##### Listed entries #####

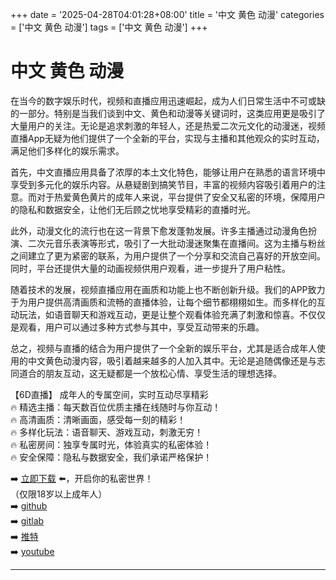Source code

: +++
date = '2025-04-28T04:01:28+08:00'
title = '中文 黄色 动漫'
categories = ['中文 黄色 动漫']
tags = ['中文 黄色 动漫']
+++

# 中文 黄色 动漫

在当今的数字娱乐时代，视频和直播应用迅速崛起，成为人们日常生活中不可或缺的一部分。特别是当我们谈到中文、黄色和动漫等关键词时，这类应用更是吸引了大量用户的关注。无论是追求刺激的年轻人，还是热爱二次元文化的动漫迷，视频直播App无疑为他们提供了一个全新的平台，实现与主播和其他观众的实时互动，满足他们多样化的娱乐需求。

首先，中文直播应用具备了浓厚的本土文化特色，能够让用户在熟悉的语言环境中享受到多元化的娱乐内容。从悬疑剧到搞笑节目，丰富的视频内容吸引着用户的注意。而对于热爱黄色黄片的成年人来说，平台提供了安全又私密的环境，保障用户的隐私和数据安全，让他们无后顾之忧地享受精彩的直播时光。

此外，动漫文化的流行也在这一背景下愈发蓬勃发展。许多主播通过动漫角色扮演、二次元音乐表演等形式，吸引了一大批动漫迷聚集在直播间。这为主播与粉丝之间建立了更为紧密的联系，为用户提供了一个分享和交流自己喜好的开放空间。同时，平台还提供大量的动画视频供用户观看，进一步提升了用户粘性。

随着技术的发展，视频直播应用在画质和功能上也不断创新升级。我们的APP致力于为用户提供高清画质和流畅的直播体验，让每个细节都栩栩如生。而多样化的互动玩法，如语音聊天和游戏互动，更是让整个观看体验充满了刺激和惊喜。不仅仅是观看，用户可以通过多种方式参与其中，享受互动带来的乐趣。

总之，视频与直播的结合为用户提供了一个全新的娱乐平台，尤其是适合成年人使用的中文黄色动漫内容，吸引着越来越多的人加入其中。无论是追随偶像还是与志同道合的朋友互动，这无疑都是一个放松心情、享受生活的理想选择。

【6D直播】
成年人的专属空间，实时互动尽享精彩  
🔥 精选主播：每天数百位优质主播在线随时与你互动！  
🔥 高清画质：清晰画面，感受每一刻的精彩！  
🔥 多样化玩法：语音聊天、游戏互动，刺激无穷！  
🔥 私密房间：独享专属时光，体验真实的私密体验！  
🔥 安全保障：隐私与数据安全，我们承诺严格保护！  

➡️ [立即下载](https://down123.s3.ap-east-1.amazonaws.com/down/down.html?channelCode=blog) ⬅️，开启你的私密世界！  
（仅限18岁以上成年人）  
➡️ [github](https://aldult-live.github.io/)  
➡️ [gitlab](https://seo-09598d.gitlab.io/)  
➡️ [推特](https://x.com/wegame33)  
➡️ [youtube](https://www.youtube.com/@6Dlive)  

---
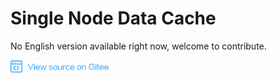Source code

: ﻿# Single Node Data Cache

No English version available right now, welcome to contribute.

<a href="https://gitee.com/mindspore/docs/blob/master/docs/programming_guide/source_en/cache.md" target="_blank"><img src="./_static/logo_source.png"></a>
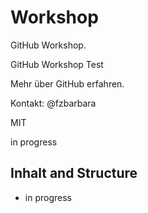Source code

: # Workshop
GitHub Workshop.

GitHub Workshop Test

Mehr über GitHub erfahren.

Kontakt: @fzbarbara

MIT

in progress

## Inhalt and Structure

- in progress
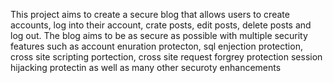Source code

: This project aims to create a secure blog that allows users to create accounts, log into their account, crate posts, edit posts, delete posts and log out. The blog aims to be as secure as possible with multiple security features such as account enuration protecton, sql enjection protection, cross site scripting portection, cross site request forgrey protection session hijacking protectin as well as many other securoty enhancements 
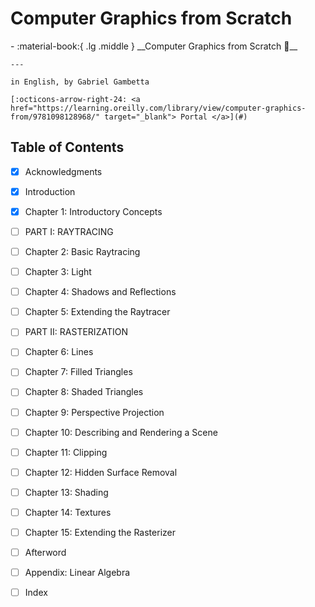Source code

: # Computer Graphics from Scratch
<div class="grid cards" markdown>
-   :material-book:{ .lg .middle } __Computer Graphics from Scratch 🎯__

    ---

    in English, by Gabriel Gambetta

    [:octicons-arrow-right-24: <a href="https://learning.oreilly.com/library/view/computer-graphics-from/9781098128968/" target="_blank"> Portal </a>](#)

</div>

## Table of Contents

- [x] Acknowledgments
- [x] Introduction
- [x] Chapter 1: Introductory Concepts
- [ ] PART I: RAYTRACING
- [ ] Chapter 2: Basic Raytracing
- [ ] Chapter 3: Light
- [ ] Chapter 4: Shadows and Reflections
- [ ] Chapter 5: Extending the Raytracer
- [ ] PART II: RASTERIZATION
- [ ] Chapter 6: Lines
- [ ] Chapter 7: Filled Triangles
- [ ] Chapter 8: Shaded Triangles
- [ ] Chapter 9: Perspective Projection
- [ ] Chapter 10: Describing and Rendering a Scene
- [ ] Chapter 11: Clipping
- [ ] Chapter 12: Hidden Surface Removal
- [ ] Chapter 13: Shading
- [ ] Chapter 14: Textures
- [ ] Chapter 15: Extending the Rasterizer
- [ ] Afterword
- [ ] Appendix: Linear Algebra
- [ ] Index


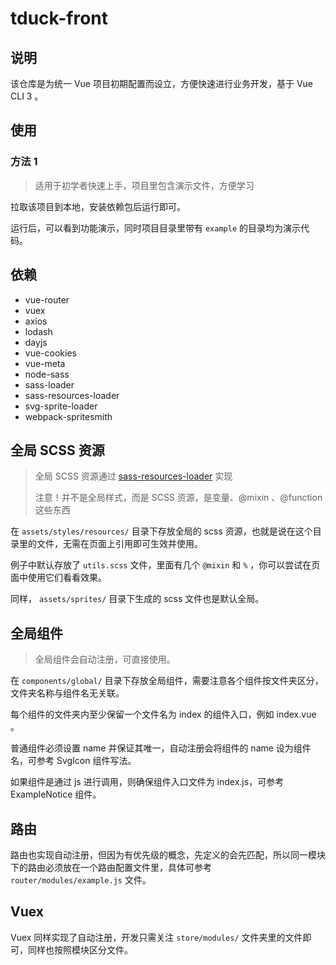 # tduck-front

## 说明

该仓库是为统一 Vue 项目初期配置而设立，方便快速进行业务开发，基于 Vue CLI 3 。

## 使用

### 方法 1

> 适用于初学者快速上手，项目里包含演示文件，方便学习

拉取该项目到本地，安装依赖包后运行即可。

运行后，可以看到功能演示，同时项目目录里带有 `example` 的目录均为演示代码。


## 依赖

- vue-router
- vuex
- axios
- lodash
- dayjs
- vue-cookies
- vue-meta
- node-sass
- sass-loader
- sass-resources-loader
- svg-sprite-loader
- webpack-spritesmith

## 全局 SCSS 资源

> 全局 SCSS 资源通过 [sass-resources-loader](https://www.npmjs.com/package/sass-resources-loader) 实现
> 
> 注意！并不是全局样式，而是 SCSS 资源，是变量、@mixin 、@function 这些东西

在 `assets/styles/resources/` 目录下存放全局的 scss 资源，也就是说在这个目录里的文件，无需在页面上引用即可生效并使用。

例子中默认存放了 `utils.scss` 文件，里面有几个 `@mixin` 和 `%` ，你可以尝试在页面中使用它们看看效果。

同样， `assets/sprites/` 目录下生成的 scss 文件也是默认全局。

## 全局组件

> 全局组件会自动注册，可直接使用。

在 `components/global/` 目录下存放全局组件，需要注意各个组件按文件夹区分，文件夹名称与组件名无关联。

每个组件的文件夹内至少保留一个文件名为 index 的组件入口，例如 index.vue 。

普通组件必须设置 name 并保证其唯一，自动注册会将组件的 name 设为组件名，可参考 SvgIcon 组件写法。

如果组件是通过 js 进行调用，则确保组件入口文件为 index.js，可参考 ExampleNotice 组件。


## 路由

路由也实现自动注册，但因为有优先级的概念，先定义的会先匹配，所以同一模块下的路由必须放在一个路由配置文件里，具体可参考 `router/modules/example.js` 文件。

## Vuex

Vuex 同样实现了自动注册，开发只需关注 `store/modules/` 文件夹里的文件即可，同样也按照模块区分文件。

#####

__Action item__: Go through the entries and copy each line holding the string "Triangles".

__Answer box__:
- [ ] Chapter 7: Filled Triangles
- [ ] Chapter 8: Shaded Triangles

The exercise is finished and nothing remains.